I started reading this because I thought it would probably be titanically stupid and I wanted to make a post that made fun of it, but it turned out to be kinda fun. It's a shortish read and the first chapter is probably the least enjoyable, so maybe skim it.
His boss, the lab director, wouldn’t hear it. “We raised money on the promise that we would monetize via crypto if we could. There’s a trillion-dollar bug bounty sitting there in the open. We’d be negligent not to claim it.”
“And so what,” the boss added. “Bitcoiners are unpatriotic profiteers anyway. Betting against the US dollar.”
The boss had grown impatient with the particle physics and chemistry simulations, which was all their limited hardware could handle for now. He was prone to dismissing these tasks as busy work until they could get to the “real stuff:” breaking open the cryptography that protected state secrets. If they could crack Bitcoin, they could scale up and become the biggest applied quantum lab on the planet.

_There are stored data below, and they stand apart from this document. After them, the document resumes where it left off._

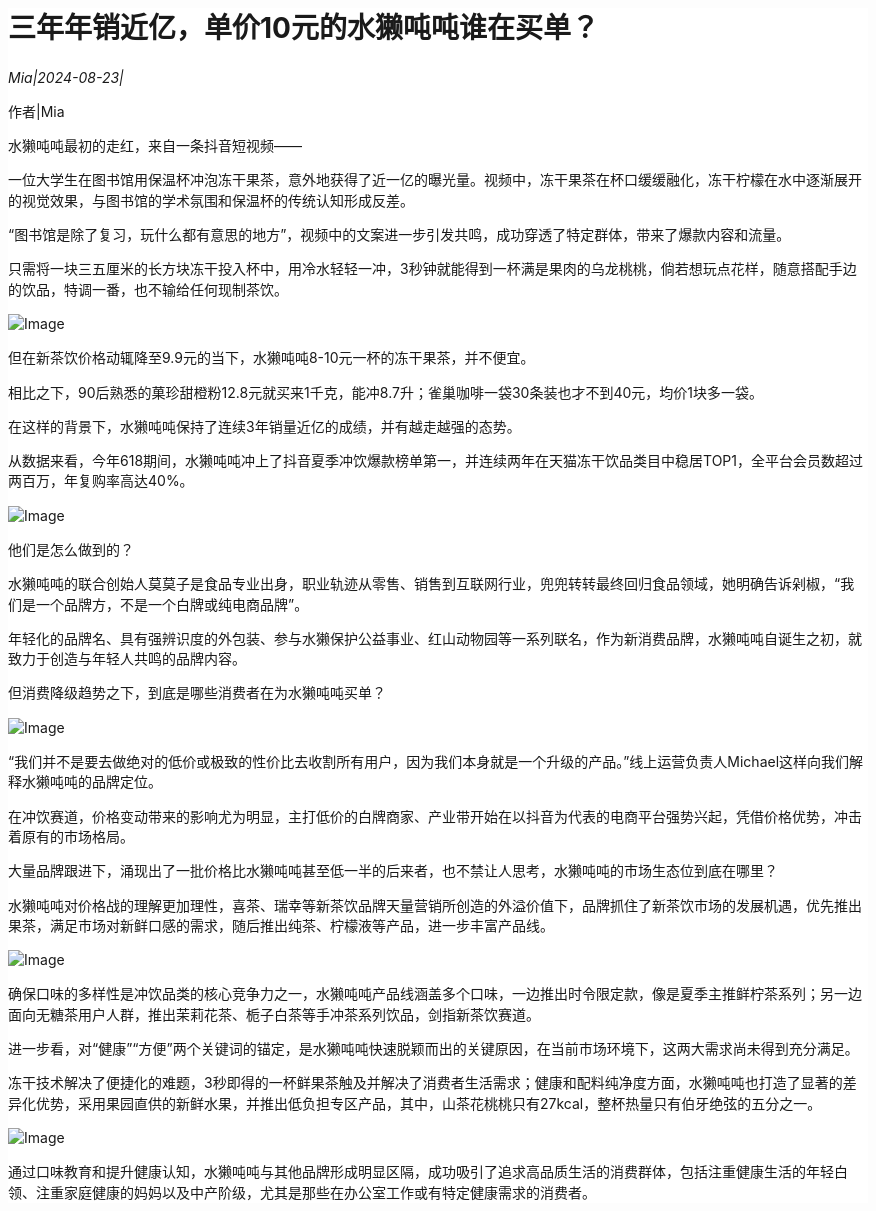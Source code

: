 # 三年年销近亿，单价10元的水獭吨吨谁在买单？

*Mia|2024-08-23|*

作者|Mia

水獭吨吨最初的走红，来自一条抖音短视频——

一位大学生在图书馆用保温杯冲泡冻干果茶，意外地获得了近一亿的曝光量。视频中，冻干果茶在杯口缓缓融化，冻干柠檬在水中逐渐展开的视觉效果，与图书馆的学术氛围和保温杯的传统认知形成反差。

“图书馆是除了复习，玩什么都有意思的地方”，视频中的文案进一步引发共鸣，成功穿透了特定群体，带来了爆款内容和流量。

只需将一块三五厘米的长方块冻干投入杯中，用冷水轻轻一冲，3秒钟就能得到一杯满是果肉的乌龙桃桃，倘若想玩点花样，随意搭配手边的饮品，特调一番，也不输给任何现制茶饮。

![Image](https://q3.itc.cn/images01/20240823/dced2eced44b4724bb4d116067ffbc95.jpeg)

但在新茶饮价格动辄降至9.9元的当下，水獭吨吨8-10元一杯的冻干果茶，并不便宜。

相比之下，90后熟悉的菓珍甜橙粉12.8元就买来1千克，能冲8.7升；雀巢咖啡一袋30条装也才不到40元，均价1块多一袋。

在这样的背景下，水獭吨吨保持了连续3年销量近亿的成绩，并有越走越强的态势。

从数据来看，今年618期间，水獭吨吨冲上了抖音夏季冲饮爆款榜单第一，并连续两年在天猫冻干饮品类目中稳居TOP1，全平台会员数超过两百万，年复购率高达40%。

![Image](https://q7.itc.cn/images01/20240823/fbf1ff7b26cc44efa7a8a077c5452351.jpeg)

他们是怎么做到的？

水獭吨吨的联合创始人莫莫子是食品专业出身，职业轨迹从零售、销售到互联网行业，兜兜转转最终回归食品领域，她明确告诉剁椒，“我们是一个品牌方，不是一个白牌或纯电商品牌”。

年轻化的品牌名、具有强辨识度的外包装、参与水獭保护公益事业、红山动物园等一系列联名，作为新消费品牌，水獭吨吨自诞生之初，就致力于创造与年轻人共鸣的品牌内容。

但消费降级趋势之下，到底是哪些消费者在为水獭吨吨买单？

![Image](https://q2.itc.cn/images01/20240823/10e4b779530f4cfeaecad6c957c57cea.jpeg)

“我们并不是要去做绝对的低价或极致的性价比去收割所有用户，因为我们本身就是一个升级的产品。”线上运营负责人Michael这样向我们解释水獭吨吨的品牌定位。

在冲饮赛道，价格变动带来的影响尤为明显，主打低价的白牌商家、产业带开始在以抖音为代表的电商平台强势兴起，凭借价格优势，冲击着原有的市场格局。

大量品牌跟进下，涌现出了一批价格比水獭吨吨甚至低一半的后来者，也不禁让人思考，水獭吨吨的市场生态位到底在哪里？

水獭吨吨对价格战的理解更加理性，喜茶、瑞幸等新茶饮品牌天量营销所创造的外溢价值下，品牌抓住了新茶饮市场的发展机遇，优先推出果茶，满足市场对新鲜口感的需求，随后推出纯茶、柠檬液等产品，进一步丰富产品线。

![Image](https://q9.itc.cn/images01/20240823/1232a7e12fea435f881a96ffed54ae29.jpeg)

确保口味的多样性是冲饮品类的核心竞争力之一，水獭吨吨产品线涵盖多个口味，一边推出时令限定款，像是夏季主推鲜柠茶系列；另一边面向无糖茶用户人群，推出茉莉花茶、栀子白茶等手冲茶系列饮品，剑指新茶饮赛道。

进一步看，对“健康”“方便”两个关键词的锚定，是水獭吨吨快速脱颖而出的关键原因，在当前市场环境下，这两大需求尚未得到充分满足。

冻干技术解决了便捷化的难题，3秒即得的一杯鲜果茶触及并解决了消费者生活需求；健康和配料纯净度方面，水獭吨吨也打造了显著的差异化优势，采用果园直供的新鲜水果，并推出低负担专区产品，其中，山茶花桃桃只有27kcal，整杯热量只有伯牙绝弦的五分之一。

![Image](https://q3.itc.cn/images01/20240823/d1f9de186a5b4596a8261784403db68d.jpeg)

通过口味教育和提升健康认知，水獭吨吨与其他品牌形成明显区隔，成功吸引了追求高品质生活的消费群体，包括注重健康生活的年轻白领、注重家庭健康的妈妈以及中产阶级，尤其是那些在办公室工作或有特定健康需求的消费者。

“Yes, we might make a fortune, but this is max extraction,” said the scientist. “The world needs Bitcoin right now.”
Outside the lab, the world was fraying. Developed countries were sliding into default. Populations were aging, entitlements expanding, and the working-age base shrinking. Amid waves of inflation, Bitcoin had done well. It was trading at $571,000 that day.
“The world might be going to hell, but you don’t have anything to worry about,” said the lab director. “Your stock options just skyrocketed in value. And I have a mortgage in Pac Heights to pay for.”
“You’re overruled.” he continued. “Once I get the green light from legal we’re going for the coins.”
yeah, you know, I thought that too, especially because of the images...but I'm brave enough to say that I didn't mind it in this case. It was an entertaining story whether or not he used AI.
The cloud of suspicion surrounding AI and art (including literature) is seriously troubling. On Reddit artists are getting accused of AI left and right. At some point we might just have to settle on "I like it and that's that" and stop the witch hunt.
that's more or less where I am, although I confess to a little niggle of doubt that definitely takes away from the enjoyment of a piece one suspects.
With Carter's, I tried pretty hard to give it a shot, and it pulled me in. So I guess that is enough for me?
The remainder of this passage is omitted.